(ASSIGNMENT) Look through the listing for the string "block" and copy out every line that holds it.

= = = =

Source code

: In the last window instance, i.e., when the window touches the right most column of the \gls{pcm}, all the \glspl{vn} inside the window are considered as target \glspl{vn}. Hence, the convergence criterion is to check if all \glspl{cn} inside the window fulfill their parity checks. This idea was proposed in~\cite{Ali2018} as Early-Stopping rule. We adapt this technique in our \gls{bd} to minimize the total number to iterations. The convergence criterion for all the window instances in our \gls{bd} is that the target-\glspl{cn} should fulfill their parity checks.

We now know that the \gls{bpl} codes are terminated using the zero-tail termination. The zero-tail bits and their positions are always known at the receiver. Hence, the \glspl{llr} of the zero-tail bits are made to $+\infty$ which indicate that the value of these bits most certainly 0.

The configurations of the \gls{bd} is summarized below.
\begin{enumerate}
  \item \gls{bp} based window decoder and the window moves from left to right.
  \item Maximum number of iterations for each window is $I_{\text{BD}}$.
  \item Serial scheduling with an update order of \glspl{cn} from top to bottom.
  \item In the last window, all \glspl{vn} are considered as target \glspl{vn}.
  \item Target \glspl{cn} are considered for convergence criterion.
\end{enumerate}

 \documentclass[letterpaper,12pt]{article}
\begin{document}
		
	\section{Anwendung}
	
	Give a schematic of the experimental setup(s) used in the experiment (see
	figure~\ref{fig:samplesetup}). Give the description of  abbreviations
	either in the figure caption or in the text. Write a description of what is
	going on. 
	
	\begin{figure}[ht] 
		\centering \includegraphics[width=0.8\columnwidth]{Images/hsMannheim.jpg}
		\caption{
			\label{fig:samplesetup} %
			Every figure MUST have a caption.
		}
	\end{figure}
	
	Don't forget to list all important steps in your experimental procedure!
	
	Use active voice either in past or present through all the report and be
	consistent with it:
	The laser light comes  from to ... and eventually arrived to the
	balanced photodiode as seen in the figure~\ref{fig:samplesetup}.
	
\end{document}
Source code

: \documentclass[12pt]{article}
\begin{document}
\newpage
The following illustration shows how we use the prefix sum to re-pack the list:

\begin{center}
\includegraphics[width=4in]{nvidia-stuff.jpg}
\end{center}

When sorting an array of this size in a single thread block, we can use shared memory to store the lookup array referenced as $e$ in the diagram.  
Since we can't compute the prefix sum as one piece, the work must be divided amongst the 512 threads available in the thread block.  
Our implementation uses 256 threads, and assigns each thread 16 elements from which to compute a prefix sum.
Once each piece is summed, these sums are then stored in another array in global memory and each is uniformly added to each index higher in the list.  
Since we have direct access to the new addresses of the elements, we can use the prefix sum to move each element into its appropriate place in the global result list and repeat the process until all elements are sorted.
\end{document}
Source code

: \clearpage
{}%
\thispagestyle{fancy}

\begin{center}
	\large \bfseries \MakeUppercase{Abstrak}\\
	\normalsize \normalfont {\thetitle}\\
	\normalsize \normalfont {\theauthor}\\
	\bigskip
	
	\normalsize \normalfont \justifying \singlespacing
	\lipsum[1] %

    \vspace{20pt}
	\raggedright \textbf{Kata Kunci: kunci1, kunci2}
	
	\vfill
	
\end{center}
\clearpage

= = = =

(ANSWER SECTION)
When sorting an array of this size in a single thread block, we can use shared memory to store the lookup array referenced as $e$ in the diagram.  
Since we can't compute the prefix sum as one piece, the work must be divided amongst the 512 threads available in the thread block.  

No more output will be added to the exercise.